PROBLEM DETAILS:
Read through the listing below and return only the lines containing "from".

INPUT DATA:
◇ ◇ ◇
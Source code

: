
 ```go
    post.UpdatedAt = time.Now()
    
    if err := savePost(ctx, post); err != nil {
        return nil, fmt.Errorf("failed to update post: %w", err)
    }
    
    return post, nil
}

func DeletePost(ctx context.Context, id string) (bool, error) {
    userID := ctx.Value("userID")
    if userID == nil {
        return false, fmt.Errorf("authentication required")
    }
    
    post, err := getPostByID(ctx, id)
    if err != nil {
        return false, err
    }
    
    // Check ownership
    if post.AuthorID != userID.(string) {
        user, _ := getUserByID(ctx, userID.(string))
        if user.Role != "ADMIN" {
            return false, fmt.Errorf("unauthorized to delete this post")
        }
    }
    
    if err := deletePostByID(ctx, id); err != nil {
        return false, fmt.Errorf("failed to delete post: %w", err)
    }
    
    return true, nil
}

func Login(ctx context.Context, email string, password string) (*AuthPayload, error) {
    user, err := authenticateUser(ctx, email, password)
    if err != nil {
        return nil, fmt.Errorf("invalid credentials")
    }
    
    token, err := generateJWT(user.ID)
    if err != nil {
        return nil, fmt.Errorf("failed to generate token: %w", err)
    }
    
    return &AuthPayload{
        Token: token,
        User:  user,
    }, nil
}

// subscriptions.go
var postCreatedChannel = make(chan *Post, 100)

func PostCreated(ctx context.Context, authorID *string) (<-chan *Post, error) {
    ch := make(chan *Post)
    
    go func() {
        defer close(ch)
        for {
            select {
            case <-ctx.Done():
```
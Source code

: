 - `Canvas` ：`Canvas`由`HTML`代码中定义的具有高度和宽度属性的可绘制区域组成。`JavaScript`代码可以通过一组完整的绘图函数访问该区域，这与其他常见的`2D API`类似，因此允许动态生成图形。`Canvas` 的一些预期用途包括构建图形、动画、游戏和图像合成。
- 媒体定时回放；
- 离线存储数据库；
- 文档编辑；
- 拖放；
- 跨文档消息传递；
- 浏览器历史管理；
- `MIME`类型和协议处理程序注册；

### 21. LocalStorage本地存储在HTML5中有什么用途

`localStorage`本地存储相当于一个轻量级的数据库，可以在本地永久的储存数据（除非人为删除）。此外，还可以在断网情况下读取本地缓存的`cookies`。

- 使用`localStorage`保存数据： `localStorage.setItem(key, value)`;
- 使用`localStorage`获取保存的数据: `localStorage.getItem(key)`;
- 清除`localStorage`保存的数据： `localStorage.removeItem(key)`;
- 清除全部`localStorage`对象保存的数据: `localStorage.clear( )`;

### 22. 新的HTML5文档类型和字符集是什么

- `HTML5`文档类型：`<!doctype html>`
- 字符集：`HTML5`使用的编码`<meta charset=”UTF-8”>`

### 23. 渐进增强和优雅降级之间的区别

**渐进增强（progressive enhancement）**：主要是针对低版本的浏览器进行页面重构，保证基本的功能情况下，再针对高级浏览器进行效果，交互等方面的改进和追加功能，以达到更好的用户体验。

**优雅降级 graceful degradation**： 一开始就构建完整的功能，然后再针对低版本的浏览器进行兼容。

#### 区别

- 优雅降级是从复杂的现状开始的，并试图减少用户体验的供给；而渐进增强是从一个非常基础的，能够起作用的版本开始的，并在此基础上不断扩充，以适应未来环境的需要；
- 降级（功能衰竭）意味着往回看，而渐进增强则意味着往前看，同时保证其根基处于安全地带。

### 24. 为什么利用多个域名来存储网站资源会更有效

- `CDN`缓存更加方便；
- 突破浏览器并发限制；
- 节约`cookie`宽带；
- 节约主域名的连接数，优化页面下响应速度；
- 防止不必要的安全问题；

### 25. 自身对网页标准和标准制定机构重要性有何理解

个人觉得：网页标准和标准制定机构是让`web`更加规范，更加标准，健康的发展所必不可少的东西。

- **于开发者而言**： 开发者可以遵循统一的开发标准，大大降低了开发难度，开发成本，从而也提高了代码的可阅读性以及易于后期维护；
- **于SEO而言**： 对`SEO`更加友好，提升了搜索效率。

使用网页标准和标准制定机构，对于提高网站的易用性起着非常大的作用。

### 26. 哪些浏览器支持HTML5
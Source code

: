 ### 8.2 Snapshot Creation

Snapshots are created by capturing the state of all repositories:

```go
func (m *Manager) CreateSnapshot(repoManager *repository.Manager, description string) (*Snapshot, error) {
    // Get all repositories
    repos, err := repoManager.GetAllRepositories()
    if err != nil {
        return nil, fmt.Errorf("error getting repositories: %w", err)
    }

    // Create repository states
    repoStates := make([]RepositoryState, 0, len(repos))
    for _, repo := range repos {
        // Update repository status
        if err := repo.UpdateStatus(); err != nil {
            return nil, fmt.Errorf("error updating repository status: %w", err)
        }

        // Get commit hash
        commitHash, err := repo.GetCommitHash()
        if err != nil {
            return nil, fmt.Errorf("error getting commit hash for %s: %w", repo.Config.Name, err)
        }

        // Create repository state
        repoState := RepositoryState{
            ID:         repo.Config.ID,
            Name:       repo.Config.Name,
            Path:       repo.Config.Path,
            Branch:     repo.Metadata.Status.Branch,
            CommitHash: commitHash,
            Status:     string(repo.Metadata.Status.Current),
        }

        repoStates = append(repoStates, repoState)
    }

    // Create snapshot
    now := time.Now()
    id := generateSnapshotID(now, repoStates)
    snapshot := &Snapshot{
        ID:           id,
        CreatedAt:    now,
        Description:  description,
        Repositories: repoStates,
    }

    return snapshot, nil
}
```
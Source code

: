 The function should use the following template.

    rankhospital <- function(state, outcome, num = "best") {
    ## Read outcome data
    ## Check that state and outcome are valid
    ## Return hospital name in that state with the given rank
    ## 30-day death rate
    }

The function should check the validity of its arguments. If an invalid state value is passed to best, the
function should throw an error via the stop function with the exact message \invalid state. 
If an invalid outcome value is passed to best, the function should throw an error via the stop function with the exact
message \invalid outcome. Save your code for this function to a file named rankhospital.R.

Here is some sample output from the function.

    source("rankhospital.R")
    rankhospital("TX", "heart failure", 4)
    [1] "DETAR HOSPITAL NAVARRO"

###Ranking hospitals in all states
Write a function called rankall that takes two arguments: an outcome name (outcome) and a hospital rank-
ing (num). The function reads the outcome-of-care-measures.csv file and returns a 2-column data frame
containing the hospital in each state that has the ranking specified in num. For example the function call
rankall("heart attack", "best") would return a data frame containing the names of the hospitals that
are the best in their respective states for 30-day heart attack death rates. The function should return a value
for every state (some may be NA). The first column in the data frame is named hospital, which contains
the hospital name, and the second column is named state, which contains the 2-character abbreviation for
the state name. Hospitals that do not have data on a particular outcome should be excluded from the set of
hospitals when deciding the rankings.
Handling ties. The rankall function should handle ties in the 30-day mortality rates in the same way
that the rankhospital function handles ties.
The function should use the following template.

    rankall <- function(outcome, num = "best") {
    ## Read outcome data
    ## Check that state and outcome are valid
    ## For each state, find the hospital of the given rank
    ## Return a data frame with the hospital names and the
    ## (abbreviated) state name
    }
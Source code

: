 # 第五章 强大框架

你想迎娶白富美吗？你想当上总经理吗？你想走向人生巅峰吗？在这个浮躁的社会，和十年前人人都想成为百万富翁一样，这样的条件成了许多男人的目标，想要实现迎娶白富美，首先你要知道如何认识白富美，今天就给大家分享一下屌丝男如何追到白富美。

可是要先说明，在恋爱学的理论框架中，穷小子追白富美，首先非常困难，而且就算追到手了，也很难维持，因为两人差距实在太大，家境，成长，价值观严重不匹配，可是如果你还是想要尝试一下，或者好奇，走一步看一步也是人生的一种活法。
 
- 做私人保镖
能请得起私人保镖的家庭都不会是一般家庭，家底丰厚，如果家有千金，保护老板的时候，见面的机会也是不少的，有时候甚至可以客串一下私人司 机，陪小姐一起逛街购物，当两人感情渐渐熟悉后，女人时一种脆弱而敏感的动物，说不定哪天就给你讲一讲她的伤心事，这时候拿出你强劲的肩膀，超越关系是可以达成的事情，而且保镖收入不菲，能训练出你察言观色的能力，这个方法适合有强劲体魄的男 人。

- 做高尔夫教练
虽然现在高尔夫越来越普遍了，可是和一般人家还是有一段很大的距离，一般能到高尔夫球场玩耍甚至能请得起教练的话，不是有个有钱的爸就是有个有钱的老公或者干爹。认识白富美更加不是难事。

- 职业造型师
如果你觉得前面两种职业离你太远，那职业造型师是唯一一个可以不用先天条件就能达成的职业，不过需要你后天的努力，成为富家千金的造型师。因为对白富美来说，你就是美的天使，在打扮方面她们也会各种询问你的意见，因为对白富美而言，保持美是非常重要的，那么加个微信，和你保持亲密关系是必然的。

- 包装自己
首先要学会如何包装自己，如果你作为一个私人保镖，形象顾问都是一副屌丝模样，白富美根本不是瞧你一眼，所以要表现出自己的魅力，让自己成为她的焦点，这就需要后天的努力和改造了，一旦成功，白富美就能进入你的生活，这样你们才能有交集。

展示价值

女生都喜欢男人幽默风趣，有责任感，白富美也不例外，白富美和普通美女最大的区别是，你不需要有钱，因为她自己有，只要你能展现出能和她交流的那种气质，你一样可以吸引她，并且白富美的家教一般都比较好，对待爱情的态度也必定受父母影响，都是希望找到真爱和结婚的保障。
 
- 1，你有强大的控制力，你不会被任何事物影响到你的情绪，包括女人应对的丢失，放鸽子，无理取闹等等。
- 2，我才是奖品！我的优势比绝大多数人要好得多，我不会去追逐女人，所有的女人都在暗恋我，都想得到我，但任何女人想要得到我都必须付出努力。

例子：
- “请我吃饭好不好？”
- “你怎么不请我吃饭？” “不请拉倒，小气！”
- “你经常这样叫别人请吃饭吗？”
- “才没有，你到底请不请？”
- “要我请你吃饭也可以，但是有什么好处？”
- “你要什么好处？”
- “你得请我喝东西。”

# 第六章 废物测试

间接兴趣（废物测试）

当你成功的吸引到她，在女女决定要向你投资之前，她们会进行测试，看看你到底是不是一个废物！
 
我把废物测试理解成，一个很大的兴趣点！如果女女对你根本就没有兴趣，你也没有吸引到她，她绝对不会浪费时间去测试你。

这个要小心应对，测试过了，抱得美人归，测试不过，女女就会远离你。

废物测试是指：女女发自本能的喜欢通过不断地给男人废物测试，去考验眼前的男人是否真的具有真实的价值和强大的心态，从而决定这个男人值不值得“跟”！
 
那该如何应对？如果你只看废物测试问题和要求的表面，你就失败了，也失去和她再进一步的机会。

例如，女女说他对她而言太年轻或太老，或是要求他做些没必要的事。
◇ ◇ ◇
ANSWER SECTION:
Here is some sample output from the function.
the state name. Hospitals that do not have data on a particular outcome should be excluded from the set of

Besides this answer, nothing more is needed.